"Little boxes on the hillside, Little boxes made of ticky-tacky, Little boxes, little boxes, Little boxes, all the same...." This childhood song by Malvina Reynolds reminded me of one of the great ironies of life. When we choose a property for ourselves - as far as we're able to - we don't pick the standardised, blue-printed 'little box' that's all the same as everyone else's. We choose something that we love. That has potential. That suits all of our needs - both now and in the future.
The third bedroom? That's for when we want to add to our family. The large back garden? That's so we've got space for a pool.
Yet, when the bank that granted us the bond tells us that in order to have this investment we need life insurance, we are given very little choice. Indeed we're asked to pick a number - say R1-million of cover or R5-million of cover. But what are we buying and how will this cover change when my needs change?
Schalk Malan, executive director: Actuarial at BrightRock says, "When you purchase your property you know you'll be paying it off for the next 20 years or so, but, if you're able to pay it off sooner, why should you continue to pay for cover on that risk?
"We believe that you should be able to tailor your cover to meet your needs and keep it for just as long you need it. When your home loan is paid off and you no longer need the cover, it can simply fall away. This means that you're not paying from your first premium, for cover that's been priced for life, like you would with other life insurance policies, when you only need it for a few years."
Fast forward a few years to when you are ready to increase your mortgage to afford those renovations. Can you also increase your cover?
Says Malan, "We believe it should be easy for clients to change their cover as and when their circumstances change.

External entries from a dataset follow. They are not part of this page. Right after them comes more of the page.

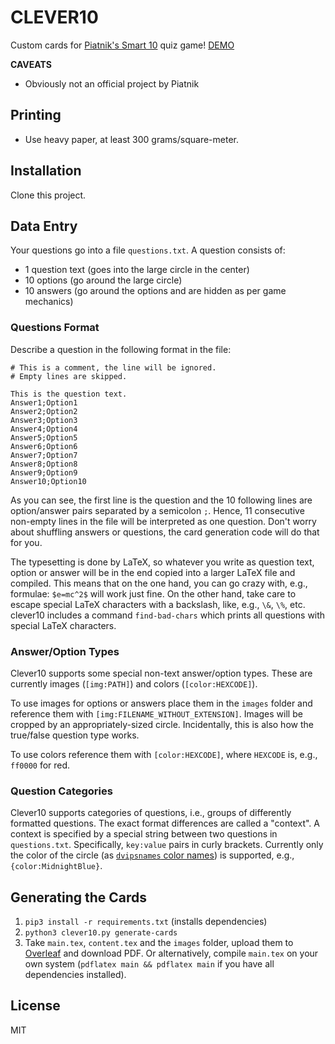 # CLEVER10

Custom cards for [Piatnik's Smart 10](https://www.piatnik.com/spiele/marken/smart-10/smart-10) quiz game! [DEMO](demo.pdf)

**CAVEATS**

* Obviously not an official project by Piatnik

## Printing

* Use heavy paper, at least 300 grams/square-meter.


## Installation

Clone this project.

## Data Entry

Your questions go into a file `questions.txt`. A question consists of:

* 1 question text (goes into the large circle in the center)
* 10 options (go around the large circle)
* 10 answers (go around the options and are hidden as per game mechanics)

### Questions Format

Describe a question in the following format in the file:

```
# This is a comment, the line will be ignored.
# Empty lines are skipped.

This is the question text.
Answer1;Option1
Answer2;Option2
Answer3;Option3
Answer4;Option4
Answer5;Option5
Answer6;Option6
Answer7;Option7
Answer8;Option8
Answer9;Option9
Answer10;Option10
```

As you can see, the first line is the question and the 10 following lines are option/answer pairs separated by a semicolon `;`. Hence, 11 consecutive non-empty lines in the file will be interpreted as one question. Don't worry about shuffling answers or questions, the card generation code will do that for you.

The typesetting is done by LaTeX, so whatever you write as question text, option or answer will be in the end copied into a larger LaTeX file and compiled. This means that on the one hand, you can go crazy with, e.g., formulae: `$e=mc^2$` will work just fine. On the other hand, take care to escape special LaTeX characters with a backslash, like, e.g., `\&`, `\%`, etc. clever10 includes a command `find-bad-chars` which prints all questions with special LaTeX characters.

### Answer/Option Types

Clever10 supports some special non-text answer/option types. These are currently images (`[img:PATH]`) and colors (`[color:HEXCODE]`).

To use images for options or answers place them in the `images` folder and reference them with `[img:FILENAME_WITHOUT_EXTENSION]`. Images will be cropped by an appropriately-sized circle. Incidentally, this is also how the true/false question type works.

To use colors reference them with `[color:HEXCODE]`, where `HEXCODE` is, e.g., `ff0000` for red.

### Question Categories

Clever10 supports categories of questions, i.e., groups of differently formatted questions. The exact format differences are called a "context". A context is specified by a special string between two questions in `questions.txt`. Specifically, `key:value` pairs in curly brackets. Currently only the color of the circle (as [`dvipsnames` color names](https://www.overleaf.com/learn/latex/Using_colours_in_LaTeX)) is supported, e.g., `{color:MidnightBlue}`.

## Generating the Cards

1. `pip3 install -r requirements.txt` (installs dependencies)
2. `python3 clever10.py generate-cards`
3. Take `main.tex`, `content.tex` and the `images` folder, upload them to [Overleaf](https://overleaf.com) and download PDF. Or alternatively, compile `main.tex` on your own system (`pdflatex main && pdflatex main` if you have all dependencies installed).

## License

MIT

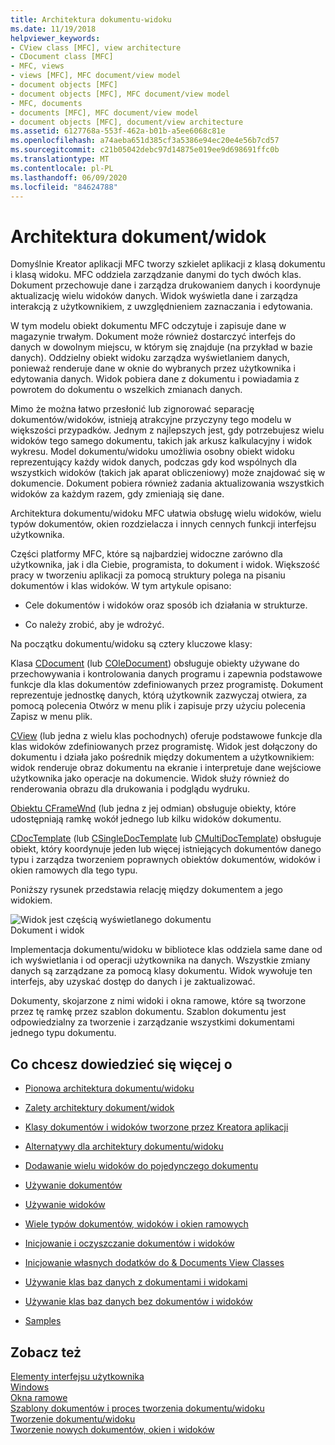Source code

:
 ```yaml
---
title: Architektura dokumentu-widoku
ms.date: 11/19/2018
helpviewer_keywords:
- CView class [MFC], view architecture
- CDocument class [MFC]
- MFC, views
- views [MFC], MFC document/view model
- document objects [MFC]
- document objects [MFC], MFC document/view model
- MFC, documents
- documents [MFC], MFC document/view model
- document objects [MFC], document/view architecture
ms.assetid: 6127768a-553f-462a-b01b-a5ee6068c81e
ms.openlocfilehash: a74aeba651d385cf3a5386e94ec20e4e56b7cd57
ms.sourcegitcommit: c21b05042debc97d14875e019ee9d698691ffc0b
ms.translationtype: MT
ms.contentlocale: pl-PL
ms.lasthandoff: 06/09/2020
ms.locfileid: "84624788"
---
```

# <a name="documentview-architecture"></a>Architektura dokument/widok

Domyślnie Kreator aplikacji MFC tworzy szkielet aplikacji z klasą dokumentu i klasą widoku. MFC oddziela zarządzanie danymi do tych dwóch klas. Dokument przechowuje dane i zarządza drukowaniem danych i koordynuje aktualizację wielu widoków danych. Widok wyświetla dane i zarządza interakcją z użytkownikiem, z uwzględnieniem zaznaczania i edytowania.

W tym modelu obiekt dokumentu MFC odczytuje i zapisuje dane w magazynie trwałym. Dokument może również dostarczyć interfejs do danych w dowolnym miejscu, w którym się znajduje (na przykład w bazie danych). Oddzielny obiekt widoku zarządza wyświetlaniem danych, ponieważ renderuje dane w oknie do wybranych przez użytkownika i edytowania danych. Widok pobiera dane z dokumentu i powiadamia z powrotem do dokumentu o wszelkich zmianach danych.

Mimo że można łatwo przesłonić lub zignorować separację dokumentów/widoków, istnieją atrakcyjne przyczyny tego modelu w większości przypadków. Jednym z najlepszych jest, gdy potrzebujesz wielu widoków tego samego dokumentu, takich jak arkusz kalkulacyjny i widok wykresu. Model dokumentu/widoku umożliwia osobny obiekt widoku reprezentujący każdy widok danych, podczas gdy kod wspólnych dla wszystkich widoków (takich jak aparat obliczeniowy) może znajdować się w dokumencie. Dokument pobiera również zadania aktualizowania wszystkich widoków za każdym razem, gdy zmieniają się dane.

Architektura dokumentu/widoku MFC ułatwia obsługę wielu widoków, wielu typów dokumentów, okien rozdzielacza i innych cennych funkcji interfejsu użytkownika.

Części platformy MFC, które są najbardziej widoczne zarówno dla użytkownika, jak i dla Ciebie, programista, to dokument i widok. Większość pracy w tworzeniu aplikacji za pomocą struktury polega na pisaniu dokumentów i klas widoków. W tym artykule opisano:

- Cele dokumentów i widoków oraz sposób ich działania w strukturze.

- Co należy zrobić, aby je wdrożyć.

Na początku dokumentu/widoku są cztery kluczowe klasy:

Klasa [CDocument](reference/cdocument-class.md) (lub [COleDocument](reference/coledocument-class.md)) obsługuje obiekty używane do przechowywania i kontrolowania danych programu i zapewnia podstawowe funkcje dla klas dokumentów zdefiniowanych przez programistę. Dokument reprezentuje jednostkę danych, którą użytkownik zazwyczaj otwiera, za pomocą polecenia Otwórz w menu plik i zapisuje przy użyciu polecenia Zapisz w menu plik.

[CView](reference/cview-class.md) (lub jedna z wielu klas pochodnych) oferuje podstawowe funkcje dla klas widoków zdefiniowanych przez programistę. Widok jest dołączony do dokumentu i działa jako pośrednik między dokumentem a użytkownikiem: widok renderuje obraz dokumentu na ekranie i interpretuje dane wejściowe użytkownika jako operacje na dokumencie. Widok służy również do renderowania obrazu dla drukowania i podglądu wydruku.

[Obiektu CFrameWnd](reference/cframewnd-class.md) (lub jedna z jej odmian) obsługuje obiekty, które udostępniają ramkę wokół jednego lub kilku widoków dokumentu.

[CDocTemplate](reference/cdoctemplate-class.md) (lub [CSingleDocTemplate](reference/csingledoctemplate-class.md) lub [CMultiDocTemplate](reference/cmultidoctemplate-class.md)) obsługuje obiekt, który koordynuje jeden lub więcej istniejących dokumentów danego typu i zarządza tworzeniem poprawnych obiektów dokumentów, widoków i okien ramowych dla tego typu.

Poniższy rysunek przedstawia relację między dokumentem a jego widokiem.

![Widok jest częścią wyświetlanego dokumentu](../mfc/media/vc379n1.gif "Widok jest częścią wyświetlanego dokumentu") <br/>
Dokument i widok

Implementacja dokumentu/widoku w bibliotece klas oddziela same dane od ich wyświetlania i od operacji użytkownika na danych. Wszystkie zmiany danych są zarządzane za pomocą klasy dokumentu. Widok wywołuje ten interfejs, aby uzyskać dostęp do danych i je zaktualizować.

Dokumenty, skojarzone z nimi widoki i okna ramowe, które są tworzone przez tę ramkę przez szablon dokumentu. Szablon dokumentu jest odpowiedzialny za tworzenie i zarządzanie wszystkimi dokumentami jednego typu dokumentu.

## <a name="what-do-you-want-to-know-more-about"></a>Co chcesz dowiedzieć się więcej o

- [Pionowa architektura dokumentu/widoku](a-portrait-of-the-document-view-architecture.md)

- [Zalety architektury dokument/widok](advantages-of-the-document-view-architecture.md)

- [Klasy dokumentów i widoków tworzone przez Kreatora aplikacji](document-and-view-classes-created-by-the-mfc-application-wizard.md)

- [Alternatywy dla architektury dokumentu/widoku](alternatives-to-the-document-view-architecture.md)

- [Dodawanie wielu widoków do pojedynczego dokumentu](adding-multiple-views-to-a-single-document.md)

- [Używanie dokumentów](using-documents.md)

- [Używanie widoków](using-views.md)

- [Wiele typów dokumentów, widoków i okien ramowych](multiple-document-types-views-and-frame-windows.md)

- [Inicjowanie i oczyszczanie dokumentów i widoków](initializing-and-cleaning-up-documents-and-views.md)

- [Inicjowanie własnych dodatków do & Documents View Classes](creating-new-documents-windows-and-views.md)

- [Używanie klas baz danych z dokumentami i widokami](../data/mfc-using-database-classes-with-documents-and-views.md)

- [Używanie klas baz danych bez dokumentów i widoków](../data/mfc-using-database-classes-without-documents-and-views.md)

- [Samples](../overview/visual-cpp-samples.md)

## <a name="see-also"></a>Zobacz też

[Elementy interfejsu użytkownika](user-interface-elements-mfc.md)<br/>
[Windows](windows.md)<br/>
[Okna ramowe](frame-windows.md)<br/>
[Szablony dokumentów i proces tworzenia dokumentu/widoku](document-templates-and-the-document-view-creation-process.md)<br/>
[Tworzenie dokumentu/widoku](document-view-creation.md)<br/>
[Tworzenie nowych dokumentów, okien i widoków](creating-new-documents-windows-and-views.md)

Through our cover buy-up facility you can increase your cover by up to 25% for each new need without having to undergo any further medical tests (with the exception of HIV)."
For most of us, the instalment on our home loan is our most significant monthly expense. And, with the average cost of a home in South Africa today at around R900,000, South Africans are spending approximately R7,000 every month repaying their mortgage debt.
A life insurance product that's right for you will help to make sure your family can count on the comforts of home sweet home - in good times, and in bad - and as you change and grow with your property.